*Activity*:
Without the images, repeat every line of the listing verbatim.

*Data extract*:
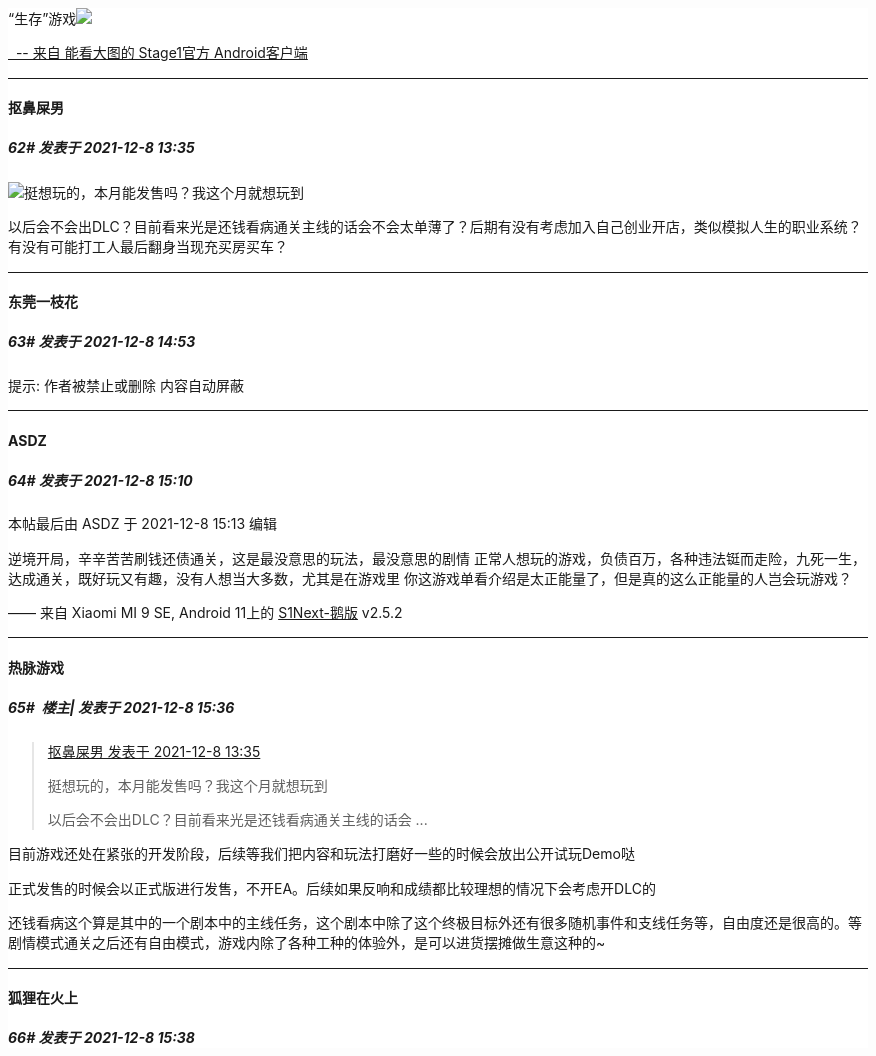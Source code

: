 “生存”游戏<img src="https://static.saraba1st.com/image/smiley/face2017/067.png" referrerpolicy="no-referrer">

[  -- 来自 能看大图的 Stage1官方 Android客户端](https://www.coolapk.com/apk/140634)

*****

####  抠鼻屎男  
##### 62#       发表于 2021-12-8 13:35

<img src="https://static.saraba1st.com/image/smiley/face2017/053.png" referrerpolicy="no-referrer">挺想玩的，本月能发售吗？我这个月就想玩到

以后会不会出DLC？目前看来光是还钱看病通关主线的话会不会太单薄了？后期有没有考虑加入自己创业开店，类似模拟人生的职业系统？有没有可能打工人最后翻身当现充买房买车？

*****

####  东莞一枝花  
##### 63#       发表于 2021-12-8 14:53

提示: 作者被禁止或删除 内容自动屏蔽

*****

####  ASDZ  
##### 64#       发表于 2021-12-8 15:10

 本帖最后由 ASDZ 于 2021-12-8 15:13 编辑 

逆境开局，辛辛苦苦刷钱还债通关，这是最没意思的玩法，最没意思的剧情
正常人想玩的游戏，负债百万，各种违法铤而走险，九死一生，达成通关，既好玩又有趣，没有人想当大多数，尤其是在游戏里
你这游戏单看介绍是太正能量了，但是真的这么正能量的人岂会玩游戏？

—— 来自 Xiaomi MI 9 SE, Android 11上的 [S1Next-鹅版](https://github.com/ykrank/S1-Next/releases) v2.5.2

*****

####  热脉游戏  
##### 65#         楼主| 发表于 2021-12-8 15:36

<blockquote><a href="httphttps://bbs.saraba1st.com/2b/forum.php?mod=redirect&amp;goto=findpost&amp;pid=53853189&amp;ptid=2041255" target="_blank">抠鼻屎男 发表于 2021-12-8 13:35</a>

挺想玩的，本月能发售吗？我这个月就想玩到

以后会不会出DLC？目前看来光是还钱看病通关主线的话会 ...</blockquote>
目前游戏还处在紧张的开发阶段，后续等我们把内容和玩法打磨好一些的时候会放出公开试玩Demo哒

正式发售的时候会以正式版进行发售，不开EA。后续如果反响和成绩都比较理想的情况下会考虑开DLC的

还钱看病这个算是其中的一个剧本中的主线任务，这个剧本中除了这个终极目标外还有很多随机事件和支线任务等，自由度还是很高的。等剧情模式通关之后还有自由模式，游戏内除了各种工种的体验外，是可以进货摆摊做生意这种的~

*****

####  狐狸在火上  
##### 66#       发表于 2021-12-8 15:38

*Result of the task*:
Source code

: “生存”游戏<img src="https://static.saraba1st.com/image/smiley/face2017/067.png" referrerpolicy="no-referrer">

[  -- 来自 能看大图的 Stage1官方 Android客户端](https://www.coolapk.com/apk/140634)

*****

####  抠鼻屎男  
##### 62#       发表于 2021-12-8 13:35

<img src="https://static.saraba1st.com/image/smiley/face2017/053.png" referrerpolicy="no-referrer">挺想玩的，本月能发售吗？我这个月就想玩到

以后会不会出DLC？目前看来光是还钱看病通关主线的话会不会太单薄了？后期有没有考虑加入自己创业开店，类似模拟人生的职业系统？有没有可能打工人最后翻身当现充买房买车？

*****

####  东莞一枝花  
##### 63#       发表于 2021-12-8 14:53

提示: 作者被禁止或删除 内容自动屏蔽

*****

####  ASDZ  
##### 64#       发表于 2021-12-8 15:10

 本帖最后由 ASDZ 于 2021-12-8 15:13 编辑 

逆境开局，辛辛苦苦刷钱还债通关，这是最没意思的玩法，最没意思的剧情
正常人想玩的游戏，负债百万，各种违法铤而走险，九死一生，达成通关，既好玩又有趣，没有人想当大多数，尤其是在游戏里
你这游戏单看介绍是太正能量了，但是真的这么正能量的人岂会玩游戏？

—— 来自 Xiaomi MI 9 SE, Android 11上的 [S1Next-鹅版](https://github.com/ykrank/S1-Next/releases) v2.5.2

*****

####  热脉游戏  
##### 65#         楼主| 发表于 2021-12-8 15:36

<blockquote><a href="httphttps://bbs.saraba1st.com/2b/forum.php?mod=redirect&amp;goto=findpost&amp;pid=53853189&amp;ptid=2041255" target="_blank">抠鼻屎男 发表于 2021-12-8 13:35</a>

挺想玩的，本月能发售吗？我这个月就想玩到

以后会不会出DLC？目前看来光是还钱看病通关主线的话会 ...</blockquote>
目前游戏还处在紧张的开发阶段，后续等我们把内容和玩法打磨好一些的时候会放出公开试玩Demo哒

正式发售的时候会以正式版进行发售，不开EA。后续如果反响和成绩都比较理想的情况下会考虑开DLC的

还钱看病这个算是其中的一个剧本中的主线任务，这个剧本中除了这个终极目标外还有很多随机事件和支线任务等，自由度还是很高的。等剧情模式通关之后还有自由模式，游戏内除了各种工种的体验外，是可以进货摆摊做生意这种的~

*****

####  狐狸在火上  
##### 66#       发表于 2021-12-8 15:38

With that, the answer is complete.